The thesis demonstrated that neural networks much longer than before could be trained by simply having a random fraction of the neurons excluded during forward and back propagation.
That's how we got practical deep neural networks. Without that we would still be in AI winter.
Indeed I remember buying a set of three conference-papers-as-books around that time, titled Artificial Neural Networks .. proceedings of the whatever the conference was.
No doubt Schmidhuber made important contributions, but I see him pop up claiming to be the 'root' of it all every couple of years.
related paragraph from Wikipedia:
Modern backpropagation was first published by Seppo Linnainmaa as "reverse mode of automatic differentiation" (1970)[26] for discrete connected networks of nested differentiable functions.[27][28][29]
In 1982, Paul Werbos applied backpropagation to MLPs in the way that has become standard.
Both papers are direct applications of the chain rule applied to estimate the gradient of a multivariate function.
Name a single aspect of something modern like the Transformer architecture or how it is trained, that is even indirectly attributable to Schmidhuber.
No doubt he'd be jumping up and down wanting to take credit for residual connections, but where was Schmidhuber in the ImageNet era when everyone else was discovering how to build deep neural nets? Why didn't Schmidhuber invent ResNets, but instead waited until someone else (Kaiming He) did, then claim credit for it?
I'll bet Schmidhuber isn't done with yet ... when someone eventually comes up with an architecture for AGI, Schmidhuber will come out of the woodwork and point to a note he made on a napkin in 1800 that predicted it all.
It's nauseating how all the researchers who happened to work for big tech got tons of media coverage but Schmidhuber and his team were getting zero coverage yet they made massive contributions. I bet there are many others not mentioned.
Nobody even knows about Frank Rosenblatt. It's insane how distorted our perception of innovation is.
Even science has been corrupted.
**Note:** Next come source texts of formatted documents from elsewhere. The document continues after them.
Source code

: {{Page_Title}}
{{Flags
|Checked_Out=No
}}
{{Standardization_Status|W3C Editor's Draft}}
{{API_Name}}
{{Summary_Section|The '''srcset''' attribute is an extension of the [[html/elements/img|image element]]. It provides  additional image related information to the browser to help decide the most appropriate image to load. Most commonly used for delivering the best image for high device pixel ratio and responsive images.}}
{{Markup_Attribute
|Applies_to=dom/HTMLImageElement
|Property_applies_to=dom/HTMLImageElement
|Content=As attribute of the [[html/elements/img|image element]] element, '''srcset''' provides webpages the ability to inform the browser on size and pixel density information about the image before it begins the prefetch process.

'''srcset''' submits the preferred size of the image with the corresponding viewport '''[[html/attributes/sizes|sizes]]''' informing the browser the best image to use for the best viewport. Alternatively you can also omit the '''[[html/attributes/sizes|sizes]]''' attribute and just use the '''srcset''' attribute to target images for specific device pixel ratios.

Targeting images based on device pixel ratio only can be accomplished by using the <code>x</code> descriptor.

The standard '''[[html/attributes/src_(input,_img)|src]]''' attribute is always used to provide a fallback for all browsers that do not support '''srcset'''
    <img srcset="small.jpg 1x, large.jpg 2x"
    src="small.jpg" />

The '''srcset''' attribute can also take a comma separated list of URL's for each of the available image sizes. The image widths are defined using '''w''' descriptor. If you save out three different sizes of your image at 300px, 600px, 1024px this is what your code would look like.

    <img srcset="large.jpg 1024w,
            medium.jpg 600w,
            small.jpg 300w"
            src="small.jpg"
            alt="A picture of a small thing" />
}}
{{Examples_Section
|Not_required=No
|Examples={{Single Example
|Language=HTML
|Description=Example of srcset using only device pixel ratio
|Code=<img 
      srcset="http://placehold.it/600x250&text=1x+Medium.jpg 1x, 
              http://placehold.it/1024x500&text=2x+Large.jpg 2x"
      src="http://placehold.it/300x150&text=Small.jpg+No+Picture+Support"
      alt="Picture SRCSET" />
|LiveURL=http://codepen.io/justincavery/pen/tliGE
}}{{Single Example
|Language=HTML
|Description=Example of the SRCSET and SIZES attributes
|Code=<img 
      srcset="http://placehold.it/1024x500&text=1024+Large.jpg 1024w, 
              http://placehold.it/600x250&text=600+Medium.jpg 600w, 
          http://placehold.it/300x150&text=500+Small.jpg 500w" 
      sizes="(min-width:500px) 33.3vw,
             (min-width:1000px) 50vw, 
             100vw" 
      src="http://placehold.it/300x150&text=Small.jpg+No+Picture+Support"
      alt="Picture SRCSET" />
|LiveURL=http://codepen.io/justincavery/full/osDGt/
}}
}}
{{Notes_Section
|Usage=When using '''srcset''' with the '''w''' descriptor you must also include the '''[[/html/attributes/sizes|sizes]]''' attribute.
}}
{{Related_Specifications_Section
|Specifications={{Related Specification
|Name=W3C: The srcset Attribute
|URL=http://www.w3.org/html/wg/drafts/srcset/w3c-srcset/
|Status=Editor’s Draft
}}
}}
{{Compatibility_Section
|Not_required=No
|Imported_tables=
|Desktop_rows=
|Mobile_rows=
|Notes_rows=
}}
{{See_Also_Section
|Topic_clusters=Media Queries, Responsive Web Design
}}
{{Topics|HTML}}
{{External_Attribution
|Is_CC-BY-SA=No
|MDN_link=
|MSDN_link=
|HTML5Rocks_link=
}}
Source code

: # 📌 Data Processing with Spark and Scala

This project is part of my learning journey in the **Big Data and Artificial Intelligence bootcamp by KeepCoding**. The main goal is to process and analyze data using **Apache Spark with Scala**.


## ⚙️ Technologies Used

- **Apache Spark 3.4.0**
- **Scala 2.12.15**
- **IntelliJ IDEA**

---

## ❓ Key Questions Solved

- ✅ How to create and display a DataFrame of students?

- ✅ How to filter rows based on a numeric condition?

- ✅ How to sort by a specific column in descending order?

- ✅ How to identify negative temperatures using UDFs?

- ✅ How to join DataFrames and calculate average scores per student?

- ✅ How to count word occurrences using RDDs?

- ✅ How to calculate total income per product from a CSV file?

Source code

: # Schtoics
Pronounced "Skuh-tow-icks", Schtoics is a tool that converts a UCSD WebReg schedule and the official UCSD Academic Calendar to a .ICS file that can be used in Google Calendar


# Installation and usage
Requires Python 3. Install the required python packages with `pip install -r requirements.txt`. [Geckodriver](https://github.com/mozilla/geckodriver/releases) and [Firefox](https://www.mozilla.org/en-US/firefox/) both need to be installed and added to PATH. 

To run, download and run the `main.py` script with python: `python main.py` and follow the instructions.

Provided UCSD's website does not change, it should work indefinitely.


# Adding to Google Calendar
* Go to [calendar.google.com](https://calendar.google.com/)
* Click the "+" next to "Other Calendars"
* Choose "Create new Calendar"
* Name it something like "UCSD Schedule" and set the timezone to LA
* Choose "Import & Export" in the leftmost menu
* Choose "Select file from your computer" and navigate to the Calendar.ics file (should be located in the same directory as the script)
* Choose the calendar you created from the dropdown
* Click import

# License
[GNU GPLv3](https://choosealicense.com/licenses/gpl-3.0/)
It makes one doubt every story we're told about who invented what.
Very Trump-like statement - "Not many people know this, but ...". Yes, I lot of people know this. Any class that even says a little about the history of NNs will talk about Rosenblatt and the Perceptron.
Sure. I think it starts to get more interesting when the influences that Rosenblatt explicitly cites in his seminal Perceptron paper (e.g. Hayek) become part of the discussion (which rarely happens in my experience).